Start a Conversation

Unsolved

This post is more than 5 years old

1 Rookie

 • 

5.7K Posts

2413

November 10th, 2014 04:00

How to build an HA SQL cluster

I was wondering what advice to give to my MS DBA folks when they want to build an SQL cluster which resides on two sites. Do I need to use Mirrorview/CE or is the Microsoft Always on a serious option these days? As a storage guy I'm thinking MV/CE, but I've seen configs where the storage would failover when this wasn't meant to, so here I am, asking you!

5 Practitioner

 • 

274.2K Posts

November 10th, 2014 12:00

Hello,

To help add some insight, here are some comments to your questions.

SQL 2012/2014 Always on Availability Groups (AAG) is a serious option to consider for the correct SQL Enterprise licensed environment.  I would recommend a POC with the customers application(s) first.  Test the failover with AAG along with testing the application(s) resiliency at time of failover.  Test with the application(s) connecting to the AAG Listener, which is the TCP endpoint.  I have experienced certain applications, Epicor ERP and MS Dynamics SL have issues with AAG failover, to name just a couple I have tested with AAG enabled environments.

You have the option of synchronous or asynchronous commit modes.  Up to 4 nodes. (SQL 2012) Synchronous and automatic failover should be used in low latency environments only.  The log does need to harden on all synchronous secondaries before committing the transaction.  Hence the reason for low latency.  Active secondaries are a wonderful option for read-only reporting type activity.  Additionally, database backup and DBCC activities can be executed on an active secondary.  Greatly reducing processing cycles on the Primary.  This is a huge improvement over Mirroring, log shipping, and even some, if not all, SQL clustered environments.  The complexity regarding AAG as compared to SQL Clustering has also been greatly reduced.  Letting most seasoned DBA’s administer their failover situation, without enlisting the help of Windows Sys Admins.

With AAG, you do have separate copies of the data.  The data is not shared as in SQL clustering.  In my opinion, this is a better option than SQL Clustering as shared disk usually means shared failure.  This additional disk allocation should be planned for during the assessment phase of the project.
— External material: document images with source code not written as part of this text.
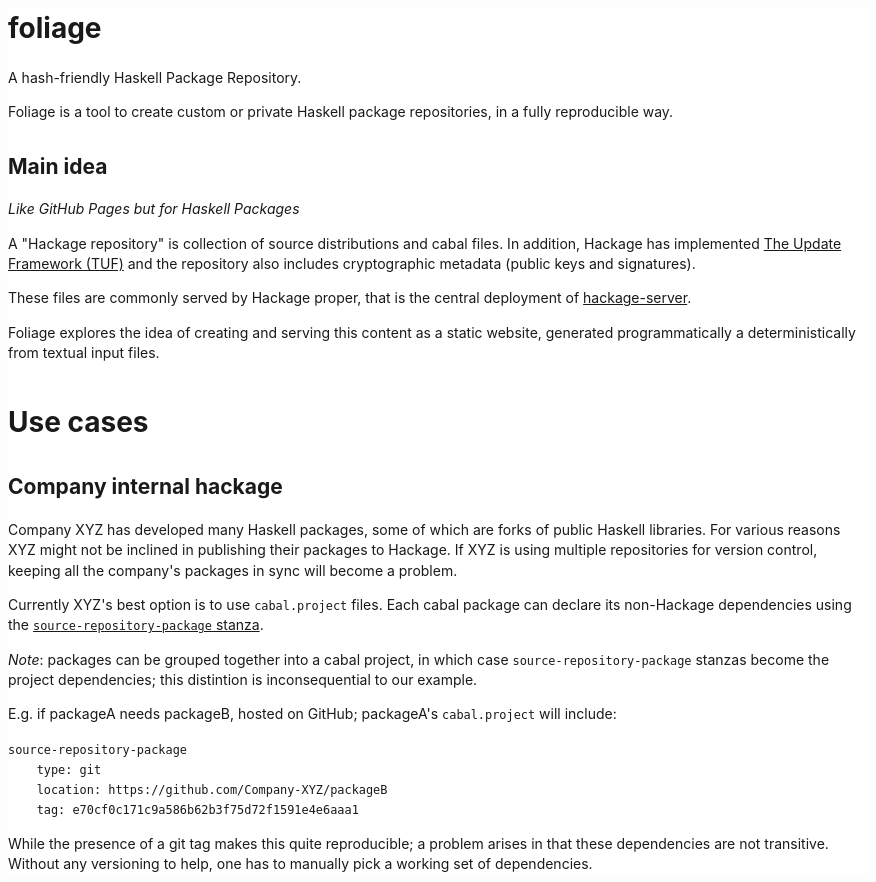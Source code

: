 # foliage

A hash-friendly Haskell Package Repository.

Foliage is a tool to create custom or private Haskell package repositories,
in a fully reproducible way.

## Main idea

_Like GitHub Pages but for Haskell Packages_

A "Hackage repository" is collection of source distributions and cabal
files. In addition, Hackage has implemented [The Update
Framework (TUF)](https://theupdateframework.com) and the repository also
includes cryptographic metadata (public keys and signatures).

These files are commonly served by Hackage proper, that is the central
deployment of [hackage-server](https://github.com/haskell/hackage-server/).

Foliage explores the idea of creating and serving this content as a static
website, generated programmatically a deterministically from textual input
files.

# Use cases

## Company internal hackage

Company XYZ has developed many Haskell packages, some of which are forks of
public Haskell libraries. For various reasons XYZ might not be inclined in
publishing their packages to Hackage. If XYZ is using multiple repositories
for version control, keeping all the company's packages in sync will become
a problem.

Currently XYZ's best option is to use `cabal.project` files. Each cabal
package can declare its non-Hackage dependencies using the
[`source-repository-package` stanza](https://cabal.readthedocs.io/en/3.6/cabal-project.html#specifying-packages-from-remote-version-control-locations).

*Note*: packages can be grouped together into a cabal project, in which case
`source-repository-package` stanzas become the project dependencies; this
distintion is inconsequential to our example.

E.g. if packageA needs packageB, hosted on GitHub; packageA's
`cabal.project` will include:

```
source-repository-package
    type: git
    location: https://github.com/Company-XYZ/packageB
    tag: e70cf0c171c9a586b62b3f75d72f1591e4e6aaa1
```

While the presence of a git tag makes this quite reproducible; a problem
arises in that these dependencies are not transitive. Without any
versioning to help, one has to manually pick a working set of dependencies.
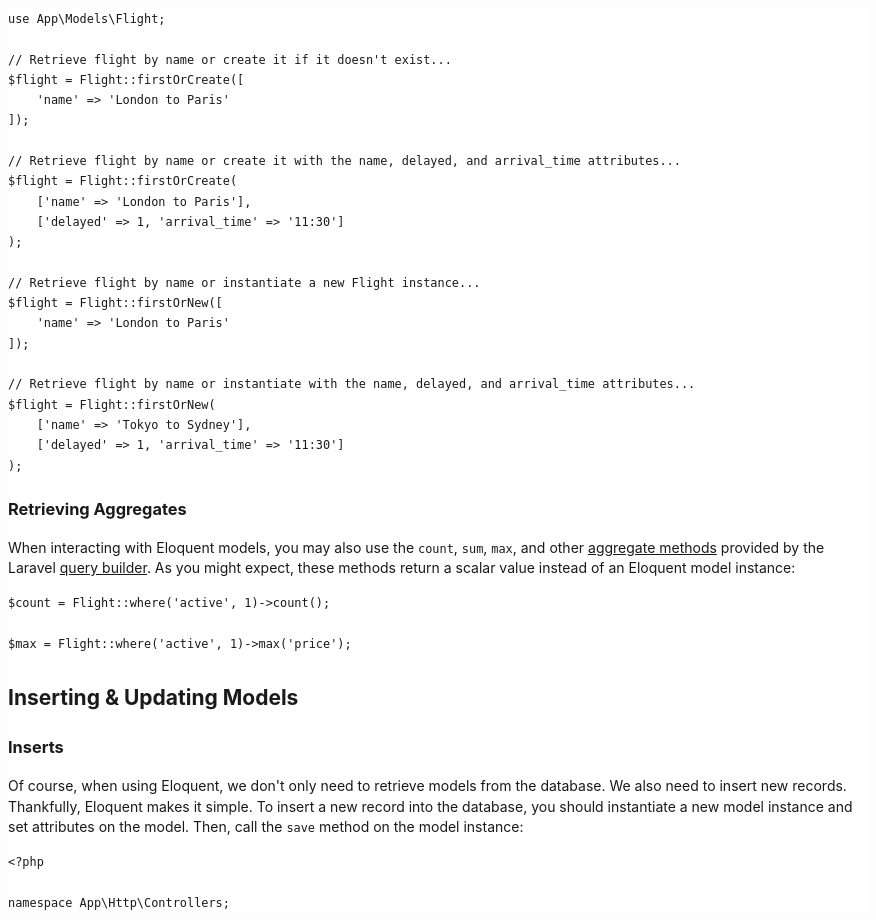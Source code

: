    use App\Models\Flight;

    // Retrieve flight by name or create it if it doesn't exist...
    $flight = Flight::firstOrCreate([
        'name' => 'London to Paris'
    ]);

    // Retrieve flight by name or create it with the name, delayed, and arrival_time attributes...
    $flight = Flight::firstOrCreate(
        ['name' => 'London to Paris'],
        ['delayed' => 1, 'arrival_time' => '11:30']
    );

    // Retrieve flight by name or instantiate a new Flight instance...
    $flight = Flight::firstOrNew([
        'name' => 'London to Paris'
    ]);

    // Retrieve flight by name or instantiate with the name, delayed, and arrival_time attributes...
    $flight = Flight::firstOrNew(
        ['name' => 'Tokyo to Sydney'],
        ['delayed' => 1, 'arrival_time' => '11:30']
    );

<a name="retrieving-aggregates"></a>

### Retrieving Aggregates

When interacting with Eloquent models, you may also use the `count`, `sum`, `max`, and
other [aggregate methods](/docs/{{version}}/queries#aggregates) provided by the
Laravel [query builder](/docs/{{version}}/queries). As you might expect, these methods return a scalar value instead of
an Eloquent model instance:

    $count = Flight::where('active', 1)->count();

    $max = Flight::where('active', 1)->max('price');

<a name="inserting-and-updating-models"></a>

## Inserting & Updating Models

<a name="inserts"></a>

### Inserts

Of course, when using Eloquent, we don't only need to retrieve models from the database. We also need to insert new
records. Thankfully, Eloquent makes it simple. To insert a new record into the database, you should instantiate a new
model instance and set attributes on the model. Then, call the `save` method on the model instance:

    <?php

    namespace App\Http\Controllers;

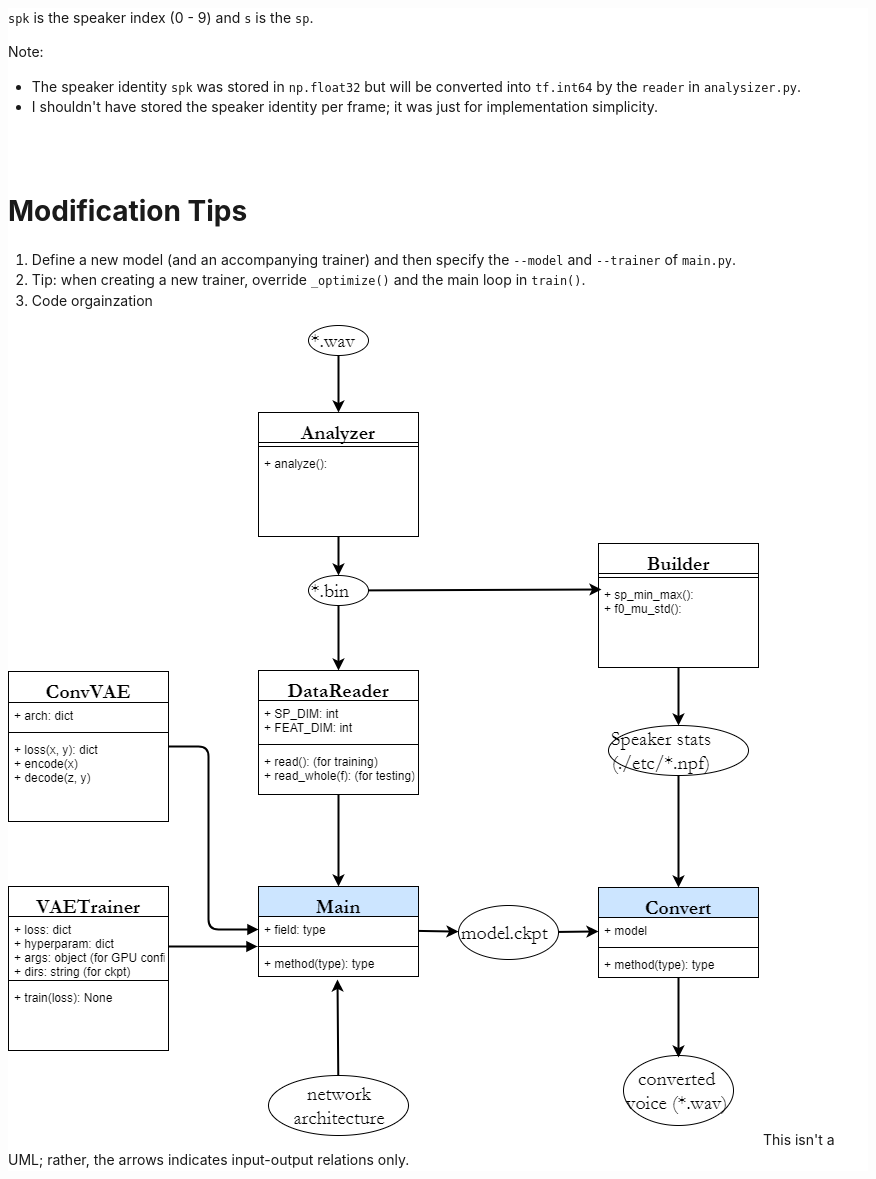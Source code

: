 `spk` is the speaker index (0 - 9) and `s` is the `sp`.

Note:
  - The speaker identity `spk` was stored in `np.float32` but will be converted into `tf.int64` by the `reader` in `analysizer.py`.
  - I shouldn't have stored the speaker identity per frame;
    it was just for implementation simplicity. 

<br/>

# Modification Tips
1. Define a new model (and an accompanying trainer) and then specify the `--model` and `--trainer` of `main.py`.  
2. Tip: when creating a new trainer, override `_optimize()` and the main loop in `train()`.
3. Code orgainzation


 ![Code organization](etc/CodeOrganization.png) 
This isn't a UML; rather, the arrows indicates input-output relations only.
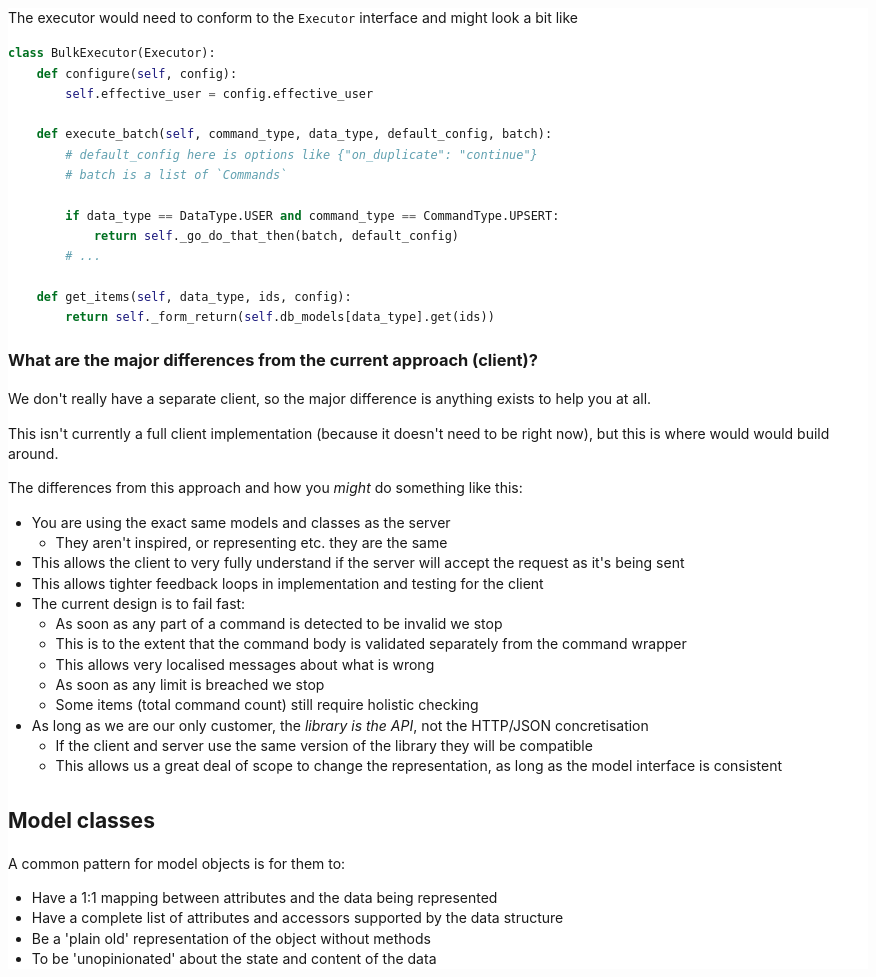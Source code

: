 The executor would need to conform to the `Executor` interface and might look a bit like

```python
class BulkExecutor(Executor):
    def configure(self, config):
        self.effective_user = config.effective_user

    def execute_batch(self, command_type, data_type, default_config, batch):
        # default_config here is options like {"on_duplicate": "continue"}
        # batch is a list of `Commands`

        if data_type == DataType.USER and command_type == CommandType.UPSERT:
            return self._go_do_that_then(batch, default_config)
        # ...

    def get_items(self, data_type, ids, config):
        return self._form_return(self.db_models[data_type].get(ids))    
```

### What are the major differences from the current approach (client)?

We don't really have a separate client, so the major difference is anything exists
to help you at all.

This isn't currently a full client implementation (because it doesn't need to
be right now), but this is where would would build around.

The differences from this approach and how you _might_ do something like this:

 * You are using the exact same models and classes as the server
    * They aren't inspired, or representing etc. they are the same
 * This allows the client to very fully understand if the server will accept the
   request as it's being sent
 * This allows tighter feedback loops in implementation and testing for the client
 * The current design is to fail fast:
    * As soon as any part of a command is detected to be invalid we stop
    * This is to the extent that the command body is validated separately from the command wrapper
    * This allows very localised messages about what is wrong
    * As soon as any limit is breached we stop
    * Some items (total command count) still require holistic checking
 * As long as we are our only customer, the _library is the API_, not the HTTP/JSON concretisation
    * If the client and server use the same version of the library they will be compatible
    * This allows us a great deal of scope to change the representation, as long as the model interface is consistent
    

## Model classes

A common pattern for model objects is for them to:
 
 * Have a 1:1 mapping between attributes and the data being represented
 * Have a complete list of attributes and accessors supported by the data structure
 * Be a 'plain old' representation of the object without methods
 * To be 'unopinionated' about the state and content of the data
  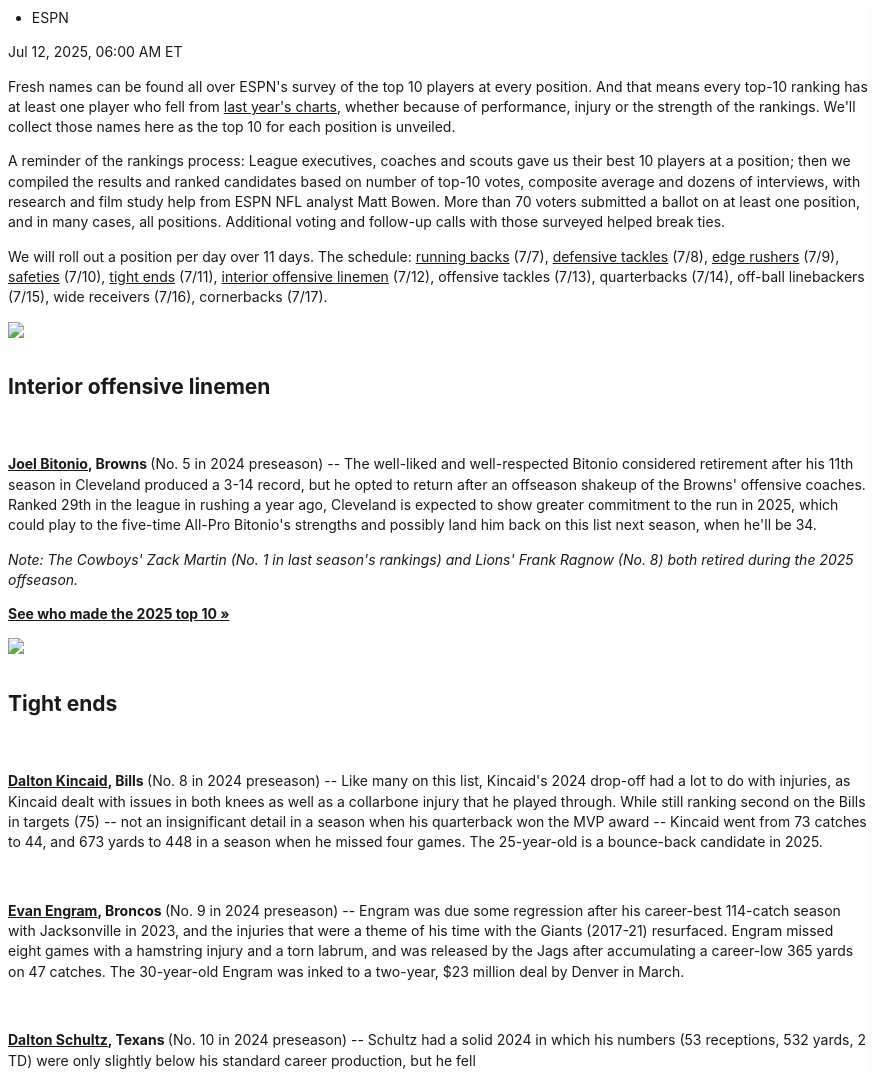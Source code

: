 <div id="readability-page-1" class="page"><div><div><ul><li><p>ESPN</p></li></ul><p><span>Jul 12, 2025, 06:00 AM ET</span></p></div><p>Fresh names can be found all over ESPN's survey of the top 10 players at every position. And that means every top-10 ranking has at least one player who fell from <a href="https://www.espn.com/nfl/story/_/id/40283991/top-10-nfl-players-every-position-2024-jeremy-fowler-best-quarterbacks-running-backs-wide-receivers">last year's charts</a>,  whether because of performance, injury or the strength of the rankings. We'll collect those names here as the top 10 for each position is unveiled.</p><p>A reminder of the rankings process: League executives, coaches and scouts gave us their best 10 players at a position; then we compiled the results and ranked candidates based on number of top-10 votes, composite average and dozens of interviews, with research and film study help from ESPN NFL analyst Matt Bowen. More than 70 voters submitted a ballot on at least one position, and in many cases, all positions. Additional voting and follow-up calls with those surveyed helped break ties.</p><p>We will roll out a position per day over 11 days. The schedule: <a href="https://www.espn.com/nfl/story/_/id/45589580/ranking-nfl-top-10-running-backs-2025-execs-coaches-scouts-make-their-picks-best-rushers">running backs</a> (7/7), <a href="https://www.espn.com/nfl/story/_/id/45530826/ranking-nfl-top-10-defensive-tackles-2025-execs-coaches-scouts-make-their-picks-defensive-tackles">defensive tackles</a> (7/8), <a href="https://www.espn.com/nfl/story/_/id/45530833/top-10-nfl-edge-rushers-execs-scouts-2025-espn-jeremy-fowler-position-rankings">edge rushers</a> (7/9), <a href="https://www.espn.com/nfl/story/_/id/45530861/top-10-nfl-safeties-execs-scouts-2025-espn-jeremy-fowler-position-rankings">safeties</a> (7/10), <a href="https://www.espn.com/nfl/story/_/id/45530874/ranking-nfl-top-10-tight-ends-2025-execs-coaches-scouts-make-their-picks-best-game">tight ends</a> (7/11), <a href="https://www.espn.com/nfl/story/_/id/45530903/top-10-nfl-interior-offensive-linemen-execs-scouts-2025-espn-jeremy-fowler-position-rankings">interior offensive linemen</a> (7/12), offensive tackles (7/13), quarterbacks (7/14), off-ball linebackers (7/15), wide receivers (7/16), cornerbacks (7/17).</p><p><img src="https://a.espncdn.com/i/infographics/20170710_nfl_fpr/charts/_end_rule.png" width="100%"></p><h2>Interior offensive linemen</h2><p><img alt="" src="https://a.espncdn.com/combiner/i?img=/i/headshots/nfl/players/full/16740.png&amp;w=43&amp;h=60&amp;scale=crop&amp;background=0xcccccc&amp;transparent=false"></p><p><b><a data-player-guid="002f6f21-080f-a07d-a278-c2b33972a639" href="https://www.espn.com/nfl/player/_/id/16740/joel-bitonio">Joel Bitonio</a>, Browns </b>(No. 5 in 2024 preseason) -- The well-liked and well-respected Bitonio considered retirement after his 11th season in Cleveland produced a 3-14 record, but he opted to return after an offseason shakeup of the Browns' offensive coaches. Ranked 29th in the league in rushing a year ago, Cleveland is expected to show greater commitment to the run in 2025, which could play to the five-time All-Pro Bitonio's strengths and possibly land him back on this list next season, when he'll be 34.</p><p><i>Note: The Cowboys' Zack Martin (No. 1 in last season's rankings) and Lions' Frank Ragnow (No. 8) both retired during the 2025 offseason.</i></p><p><a href="https://www.espn.com/nfl/story/_/id/45530903/top-10-nfl-interior-offensive-linemen-execs-scouts-2025-espn-jeremy-fowler-position-rankings"><strong>See who made the 2025 top 10 »</strong></a></p><p><img src="https://a.espncdn.com/i/infographics/20170710_nfl_fpr/charts/_end_rule.png" width="100%"></p><h2>Tight ends</h2><p><img alt="" src="https://a.espncdn.com/combiner/i?img=/i/headshots/nfl/players/full/4385690.png&amp;w=43&amp;h=60&amp;scale=crop&amp;background=0xcccccc&amp;transparent=false"></p><p><b><a data-player-guid="d4652b30-6ba5-b261-e946-eb83b36a9b88" href="https://www.espn.com/nfl/player/_/id/4385690/dalton-kincaid">Dalton Kincaid</a>, Bills </b>(No. 8 in 2024 preseason) -- Like many on this list, Kincaid's 2024 drop-off had a lot to do with injuries, as Kincaid dealt with issues in both knees as well as a collarbone injury that he played through. While still ranking second on the Bills in targets (75) -- not an insignificant detail in a season when his quarterback won the MVP award -- Kincaid went from 73 catches to 44, and 673 yards to 448 in a season when he missed four games. The 25-year-old is a bounce-back candidate in 2025.</p><p><img alt="" src="https://a.espncdn.com/combiner/i?img=/i/headshots/nfl/players/full/3051876.png&amp;w=43&amp;h=60&amp;scale=crop&amp;background=0xcccccc&amp;transparent=false"></p><p><b><a data-player-guid="9e0efe52-174f-d361-6d08-4886592d9038" href="https://www.espn.com/nfl/player/_/id/3051876/evan-engram">Evan Engram</a>, Broncos </b>(No. 9 in 2024 preseason) -- Engram was due some regression after his career-best 114-catch season with Jacksonville in 2023, and the injuries that were a theme of his time with the Giants (2017-21) resurfaced. Engram missed eight games with a hamstring injury and a torn labrum, and was released by the Jags after accumulating a career-low 365 yards on 47 catches. The 30-year-old Engram was inked to a two-year, $23 million deal by Denver in March.</p><p><img alt="" src="https://a.espncdn.com/combiner/i?img=/i/headshots/nfl/players/full/3117256.png&amp;w=43&amp;h=60&amp;scale=crop&amp;background=0xcccccc&amp;transparent=false"></p><p><b><a data-player-guid="6713c2d0-5594-f7b2-a1bc-f2a53b907fc0" href="https://www.espn.com/nfl/player/_/id/3117256/dalton-schultz">Dalton Schultz</a>, Texans </b>(No. 10 in 2024 preseason) -- Schultz had a solid 2024 in which his numbers (53 receptions, 532 yards, 2 TD) were only slightly below his standard career production, but he fell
A nice complement to AAG, when building a Disaster Recovery location, is RecoveryPoint.  Utilizing an asynchronous SQL AAG node for DR is a good option.  There are also hybrid options utilizing SQL Clustering on the primary, and asynchronous AAG to the DR location.   This may be introducing additional, but truly not needed, complexity.  Older, non-cutting-edge DBA’s tend to gravitate to SQL Clustering first, as they have yet to experience the many benefits of AAG.

I welcome the opportunity to discuss in further detail.  Just let me know.

1 Rookie

 • 

5.7K Posts

November 11th, 2014 04:00

Where storage mirroring / replication is done over a SAN / Fibre Channel network, AAG does the same using a LAN. So I can imagine that the low latencies we have in SAN environments are now traded in for a little more latency when the "replication" is done over NICs, right? Now how's that better? Will it improve the performance of a single node if it has to wait for an ACK from the other node? When doing storage replication the ACK was very fast to begin with. Or is there a trick in the AAG way of doing things?

1 Rookie

 • 

5.7K Posts

November 11th, 2014 04:00

Wow! That's quite a nice answer you provided me. I'm sure a lot more people than just me will find this helpful .

I'm a storage guy, so my first thought in cluster challenges is using storage replication, but more and more customers are experimenting with AAG and I became interested.

Thanks again!

5 Practitioner

 • 

274.2K Posts

November 11th, 2014 05:00

Hello,

To address potential latency issues, AAG can be configured to be asynchronous.  This means the log will write to the secondary, potential DR node, in asynchronous-commit mode.  The transaction will commit as soon as it can, but the Primary does not have to wait for acknowledgement.   However, this can mean data loss to a certain extent, depending on the transaction rate on the Primary.  The data will never be fully synchronized with this configuration, as the secondary databases will remain in a Restoring state.  Which also means there can be no work done against this secondary database (DBCC, read-only, backup, etc).  Hence the reason asynchronous AAG is usually left for a DR type of solution.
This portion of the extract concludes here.